Records from a data source:
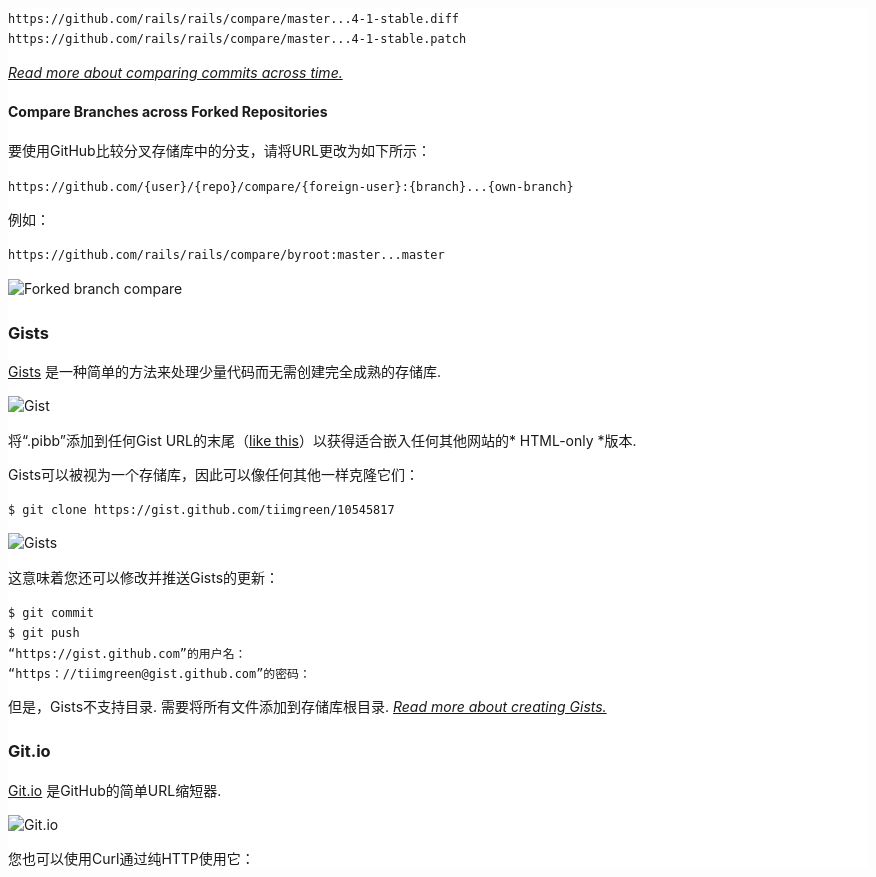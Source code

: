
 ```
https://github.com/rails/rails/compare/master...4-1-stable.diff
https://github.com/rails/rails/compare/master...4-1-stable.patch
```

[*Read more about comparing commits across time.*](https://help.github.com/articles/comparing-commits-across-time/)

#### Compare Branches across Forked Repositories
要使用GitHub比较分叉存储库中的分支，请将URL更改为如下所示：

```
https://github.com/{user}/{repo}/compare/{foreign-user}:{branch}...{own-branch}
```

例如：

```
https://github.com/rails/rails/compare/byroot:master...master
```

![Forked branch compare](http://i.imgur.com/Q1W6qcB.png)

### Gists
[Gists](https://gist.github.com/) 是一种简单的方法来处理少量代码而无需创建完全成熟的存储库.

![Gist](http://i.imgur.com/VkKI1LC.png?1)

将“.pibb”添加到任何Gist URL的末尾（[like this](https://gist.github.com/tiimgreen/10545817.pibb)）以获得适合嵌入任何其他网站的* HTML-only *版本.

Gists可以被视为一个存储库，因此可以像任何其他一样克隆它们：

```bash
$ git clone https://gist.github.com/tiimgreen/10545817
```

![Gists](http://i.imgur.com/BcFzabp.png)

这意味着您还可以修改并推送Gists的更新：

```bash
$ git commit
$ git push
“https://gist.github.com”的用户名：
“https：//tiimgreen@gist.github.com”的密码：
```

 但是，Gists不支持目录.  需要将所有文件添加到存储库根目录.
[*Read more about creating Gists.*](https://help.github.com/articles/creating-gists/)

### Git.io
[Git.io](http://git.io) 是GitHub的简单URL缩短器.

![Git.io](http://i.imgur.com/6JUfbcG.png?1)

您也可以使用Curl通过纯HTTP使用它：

* * *

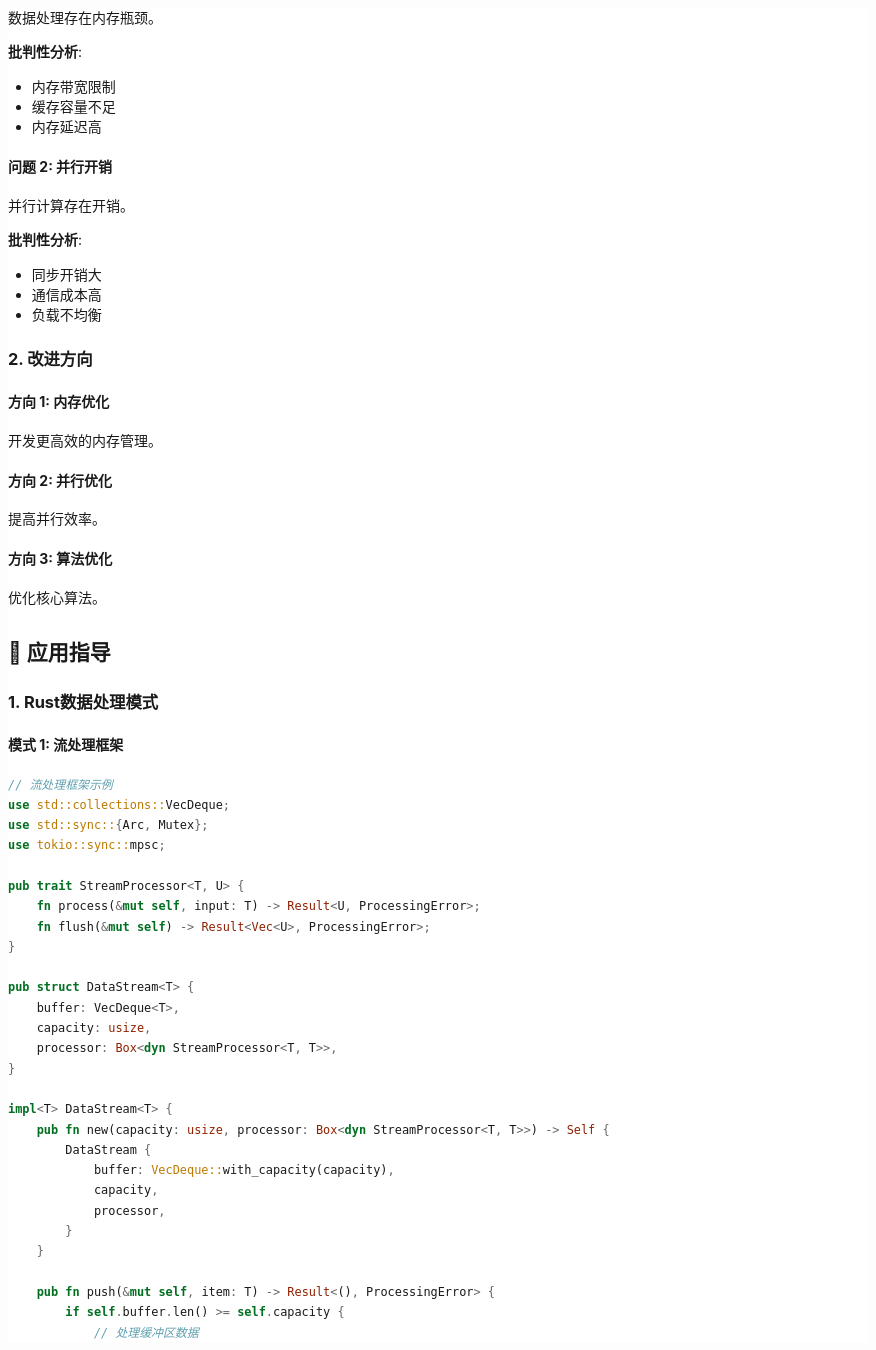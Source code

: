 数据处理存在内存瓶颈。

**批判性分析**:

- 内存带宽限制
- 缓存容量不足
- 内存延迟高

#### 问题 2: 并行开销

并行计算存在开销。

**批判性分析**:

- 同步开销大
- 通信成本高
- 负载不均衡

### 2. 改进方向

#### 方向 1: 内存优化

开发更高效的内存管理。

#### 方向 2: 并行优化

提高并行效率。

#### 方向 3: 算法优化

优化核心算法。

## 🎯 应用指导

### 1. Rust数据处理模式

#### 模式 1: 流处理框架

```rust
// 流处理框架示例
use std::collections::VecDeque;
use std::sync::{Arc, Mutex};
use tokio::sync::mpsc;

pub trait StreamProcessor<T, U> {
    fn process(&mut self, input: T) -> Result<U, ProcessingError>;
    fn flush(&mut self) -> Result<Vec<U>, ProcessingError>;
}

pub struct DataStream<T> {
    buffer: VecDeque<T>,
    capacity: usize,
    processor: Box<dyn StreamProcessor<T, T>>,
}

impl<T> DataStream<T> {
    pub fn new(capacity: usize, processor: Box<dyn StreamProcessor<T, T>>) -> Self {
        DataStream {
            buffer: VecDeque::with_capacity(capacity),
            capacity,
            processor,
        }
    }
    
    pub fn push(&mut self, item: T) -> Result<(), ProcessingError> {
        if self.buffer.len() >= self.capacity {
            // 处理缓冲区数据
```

DIRECTIONS:
Determine how many lines of the data above contain the string "master", and answer with the number only.

TASK RESPONSE:
3